64 Therefore, the third part of the first ground of appeal is unfounded.
The fourth part of the first ground of appeal
65 By the fourth part of the first ground of appeal, the appellant challenges the rejection of the fourth part of the first plea in law at first instance, alleging breach of the right to good administration enshrined in Article 41 of the Charter, not because the General Court is to have erred in law in the interpretation of that provision but because, in essence, it failed to respond to certain arguments.

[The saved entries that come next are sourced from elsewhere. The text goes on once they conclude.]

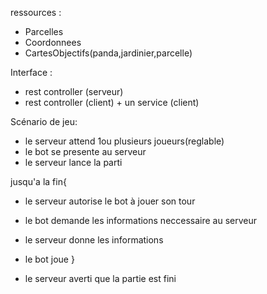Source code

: ressources :  
- Parcelles
- Coordonnees
- CartesObjectifs(panda,jardinier,parcelle)

Interface : 
- rest controller (serveur)
- rest controller (client) + un service (client)


Scénario de jeu:

- le serveur attend 1ou plusieurs joueurs(reglable)
- le bot se presente au serveur 
- le serveur lance la parti

jusqu'a la fin{
- le serveur autorise le bot à jouer son tour
- le bot demande les informations neccessaire au serveur
- le serveur donne les informations
- le bot joue 
}

- le serveur averti que la partie est fini
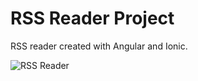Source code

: RSS Reader Project
=====================

RSS reader created with Angular and Ionic.

![RSS Reader](https://www.dropbox.com/s/bas2qkqwhfy20ni/Screenshot%202016-05-02%2009.17.37.png?dl=0)
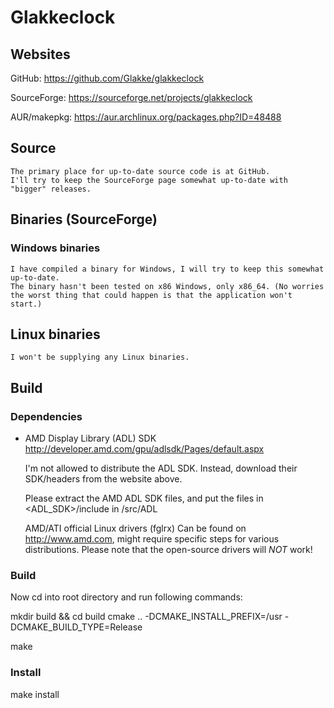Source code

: # Glakkeclock
## Websites
GitHub: https://github.com/Glakke/glakkeclock

SourceForge: https://sourceforge.net/projects/glakkeclock

AUR/makepkg: https://aur.archlinux.org/packages.php?ID=48488

## Source
	The primary place for up-to-date source code is at GitHub.
	I'll try to keep the SourceForge page somewhat up-to-date with "bigger" releases.

## Binaries (SourceForge)
### Windows binaries
	I have compiled a binary for Windows, I will try to keep this somewhat up-to-date.
	The binary hasn't been tested on x86 Windows, only x86_64. (No worries
	the worst thing that could happen is that the application won't start.)

## Linux binaries
	I won't be supplying any Linux binaries.

## Build
### Dependencies
- AMD Display Library (ADL) SDK
	http://developer.amd.com/gpu/adlsdk/Pages/default.aspx

	I'm not allowed to distribute the ADL SDK. Instead, 
	download their SDK/headers from the website above.

	Please extract the AMD ADL SDK files, and put the files in
	<ADL_SDK>/include in <GlakkeClock>/src/ADL

	AMD/ATI official Linux drivers (fglrx) 
	Can be found on http://www.amd.com, might require
	specific steps for various distributions.
	Please note that the open-source drivers will _NOT_ work!

### Build
Now cd into root directory and run following commands:

mkdir build && cd build
cmake .. -DCMAKE_INSTALL_PREFIX=/usr -DCMAKE_BUILD_TYPE=Release

make

### Install
make install

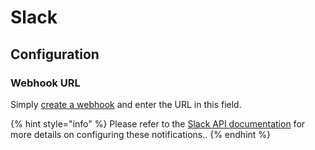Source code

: # Slack

## Configuration

### Webhook URL

Simply [create a webhook](https://my.slack.com/services/new/incoming-webhook/) and enter the URL in this field.

{% hint style="info" %}
Please refer to the [Slack API documentation](https://api.slack.com/messaging/webhooks) for more details on configuring these notifications..
{% endhint %}

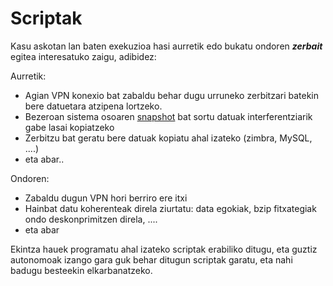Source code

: # Scriptak

Kasu askotan lan baten exekuzioa hasi aurretik edo bukatu ondoren ***zerbait*** egitea interesatuko zaigu, adibidez:

Aurretik:
- Agian VPN konexio bat zabaldu behar dugu urruneko zerbitzari batekin bere datuetara atzipena lortzeko.
- Bezeroan sistema osoaren  [snapshot](http://es.wikipedia.org/wiki/Copia_instantánea_de_volumen) bat sortu datuak interferentziarik gabe lasai kopiatzeko
- Zerbitzu bat geratu bere datuak kopiatu ahal izateko (zimbra, MySQL, ....)
- eta abar..

Ondoren:

- Zabaldu dugun VPN hori berriro ere itxi
- Hainbat datu koherenteak direla ziurtatu: data egokiak, bzip fitxategiak ondo deskonprimitzen direla, ....
- eta abar

Ekintza hauek programatu ahal izateko scriptak erabiliko ditugu, eta guztiz autonomoak izango gara guk behar ditugun scriptak garatu, eta nahi badugu besteekin elkarbanatzeko.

66 It must be recalled in that connection that, in the context of an appeal, the purpose of review by the Court of Justice is, inter alia, to ascertain whether the General Court addressed, to the requisite legal standard, all the arguments put forward by the appellant, it being noted that the plea alleging that the General Court failed to address arguments relied on at first instance amounts essentially to alleging infringement of the duty to state reasons which derives from Article 36 of the Statute of the Court of Justice of the European Union, applicable to the General Court by virtue of the first paragraph of Article 53 of that statute, and of Article 117 of the Rules of Procedure of the General Court (judgment of 27 February 2025, OA v Parliament, C‑32/24 P, EU:C:2025:118, paragraph 24 and the case-law cited).
67 That duty to state the reasons on which judgments are based does not require the General Court to provide an account that follows exhaustively and one by one all the reasoning articulated by the parties to the case. The reasoning may therefore be implicit, on condition, however, that it enables the persons concerned to know the grounds on which the judgment under appeal is based and provides the Court of Justice with sufficient material for it to exercise its powers of review on appeal (judgment of 27 February 2025, OA v Parliament, C‑32/24 P, EU:C:2025:118, paragraph 25 and the case-law cited).
68 In the present case, the alleged breach of Article 41 of the Charter on account of the arbitrary change in the structure of the oral presentation test, as invoked by the appellant before the General Court, was based on the premiss that the arrangements for the test at issue might be governed by a different legal framework than that provided for by the notice of competition at issue, a premiss which was reiterated in the appellant’s arguments on the applicability to the test at issue of the 2015 General Rules and of the information published on EPSO’s website.
69 It must be stated that the fourth part of the first plea in law at first instance was directly contingent on the first and second parts of that plea, which were rejected by the General Court. In those circumstances, the General Court was entitled to restrict itself, in paragraph 94 of the judgment under appeal, to referring to paragraphs 69 to 74 and 63 to 67 of that judgment in which it had found that the oral presentation test was consistent with the notice of competition at issue and that the binding legal framework applicable to the competition at issue was constituted by that notice of competition.
70 In the light of the foregoing considerations, it must be concluded that the reasoning in paragraph 94 of the judgment under appeal makes it possible to ascertain, to the requisite legal standard, why the General Court rejected the fourth part of the first plea in law at first instance.
71 Accordingly, the fourth part of the first ground of appeal must be rejected as unfounded.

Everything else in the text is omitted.